The two worlds, as dissimilar as we might think they are, have striking similarities. Shug and Celie (the mistress and wife of Albert) become friends, and almost immediately, neither woman will allow Albert into their circle. In fact, in Letter 64, Nettie writes about the male Olinka treatment of women, and we are vividly reminded of the way that Fonso treated Nettie and Celie's mother. Notice, too, that Nettie reports that Olinka husbands have "life and death power" over their wives; recall, as a parallel, that almost all of the Southern black men in this novel also attempt to have this fierce, brutal omnipotence over their wives. Their homes are theirs; a wife has claim on nothing. Fonso and Albert have made this edict savagely clear to Celie.

Nettie's relevation, in Letter 67, that Fonso is Nettie's and Celie's stepfather — and not their physical

father — brings as much joy to Celie as did the discovery of Nettie's letters. In addition, we learn that Fonso was a friend of Samuel "long before [Samuel] found Christ." Nettie and Celie were born before Fonso married their widowed mother.

Irony again structures the lives of the two sisters who are continents apart.
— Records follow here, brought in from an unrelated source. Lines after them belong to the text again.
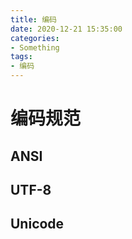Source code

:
 ```yaml
---
title: 编码
date: 2020-12-21 15:35:00
categories:
- Something
tags:
- 编码
---
```


# 编码规范

##  ANSI


## UTF-8


## Unicode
Both Samuel and Corrine thought that Nettie was the natural mother of Adam and Olivia, and just as Adam and Olivia think that Samuel is their natural father, Nettie and Celie thought Fonso was their natural father. Unlike Fonso, however, Samuel reared his children with patience, love, and Christian values — values that he learned after he was converted. Olivia and Adam will be disappointed to discover that Samuel is not their real father, but both Nettie and Celie are ecstatic and relieved to learn that the evil Fonso is only their stepfather. If Celie thought she knew perfect happiness when she discovered Nettie's letters, her emotions were pale compared to how she feels when she reads "Pa is not our pa!"